Public opinion, as Lippmann argued, was now shaped by the techniques of mass communication and was therefore subject to manipulation through stereotypes, prejudices, and out-and-out propaganda. Ordinary citizens, then, had evolved into a mob because they had no “objective” understanding of their own interests and no capacity to act on them anyway. Worse still, no one could claim a privileged insight into or authoritative comprehension of the public good. The American public upon whose will democracy depended did not really exist. It was a fiction-in his own words, a “phantom.” […]

In Lippmann’s account, modern democracies had “abandoned the main concepts, principles, precepts, and the general manner of thinking” that characterize the public philosophy, and its cultural heritage had not been transmitted to recent generations. It was, then, essential to “revive,” “renew,” and “rework” the public philosophy for the modern age. The adaptation of its “common and binding principles was more necessary than it had ever been.” If this was not accomplished, then “the free and democratic nations face the totalitarian challenge without a public philosophy which free men believe in and cherish, with no public faith beyond a mere official agnosticism, neutrality and indifference."

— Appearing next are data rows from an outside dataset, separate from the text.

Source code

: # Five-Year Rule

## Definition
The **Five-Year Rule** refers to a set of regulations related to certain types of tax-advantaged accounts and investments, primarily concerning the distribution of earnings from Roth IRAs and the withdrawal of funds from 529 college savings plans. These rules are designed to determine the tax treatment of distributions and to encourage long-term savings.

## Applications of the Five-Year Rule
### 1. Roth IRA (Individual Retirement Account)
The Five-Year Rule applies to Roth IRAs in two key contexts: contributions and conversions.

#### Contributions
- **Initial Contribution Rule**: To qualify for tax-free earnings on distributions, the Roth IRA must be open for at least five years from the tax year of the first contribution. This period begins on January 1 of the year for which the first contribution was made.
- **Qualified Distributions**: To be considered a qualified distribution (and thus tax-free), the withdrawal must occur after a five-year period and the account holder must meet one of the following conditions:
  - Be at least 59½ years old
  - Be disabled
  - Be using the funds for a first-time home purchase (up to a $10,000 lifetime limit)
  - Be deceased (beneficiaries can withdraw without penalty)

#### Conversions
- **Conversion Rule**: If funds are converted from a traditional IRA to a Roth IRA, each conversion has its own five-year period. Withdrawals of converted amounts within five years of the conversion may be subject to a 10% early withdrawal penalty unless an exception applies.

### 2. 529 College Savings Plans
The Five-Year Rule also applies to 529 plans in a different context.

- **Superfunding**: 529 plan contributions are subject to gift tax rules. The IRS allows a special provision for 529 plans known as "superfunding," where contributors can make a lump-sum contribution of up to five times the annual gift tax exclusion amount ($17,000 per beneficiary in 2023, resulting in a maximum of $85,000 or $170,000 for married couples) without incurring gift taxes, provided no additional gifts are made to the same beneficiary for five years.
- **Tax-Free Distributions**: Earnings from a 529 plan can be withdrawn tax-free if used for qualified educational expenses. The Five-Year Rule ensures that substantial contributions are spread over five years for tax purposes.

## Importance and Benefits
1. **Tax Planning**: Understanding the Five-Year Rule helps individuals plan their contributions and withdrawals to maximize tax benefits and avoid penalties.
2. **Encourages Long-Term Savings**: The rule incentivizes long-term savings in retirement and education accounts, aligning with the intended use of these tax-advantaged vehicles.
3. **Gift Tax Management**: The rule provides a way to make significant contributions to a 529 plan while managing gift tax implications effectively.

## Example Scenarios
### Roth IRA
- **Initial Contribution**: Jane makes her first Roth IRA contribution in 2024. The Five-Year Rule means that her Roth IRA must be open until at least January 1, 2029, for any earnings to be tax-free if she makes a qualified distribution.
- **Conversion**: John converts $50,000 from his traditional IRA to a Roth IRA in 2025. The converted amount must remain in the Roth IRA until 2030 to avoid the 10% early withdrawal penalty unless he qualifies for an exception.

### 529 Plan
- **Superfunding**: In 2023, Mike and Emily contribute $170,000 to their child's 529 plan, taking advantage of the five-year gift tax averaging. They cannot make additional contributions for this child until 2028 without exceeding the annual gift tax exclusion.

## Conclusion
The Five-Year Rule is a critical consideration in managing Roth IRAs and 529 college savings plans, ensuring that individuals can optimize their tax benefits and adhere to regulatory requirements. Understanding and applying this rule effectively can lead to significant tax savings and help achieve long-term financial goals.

…Lippmann found in his reading of Sartre “a proclamation of anarchy” that provides no framework of solidarity within a fragmented society, nor even a will to find any solidarity. The stripping away of any concept of a mind-independent truth creates a vacuum that is filled by “the intoxication of power,” an intoxication that is “the greatest danger of our time.” Indeed, he wrote, “any philosophy which, however unintentionally, contributes to it is increasing the danger of vast social disaster.”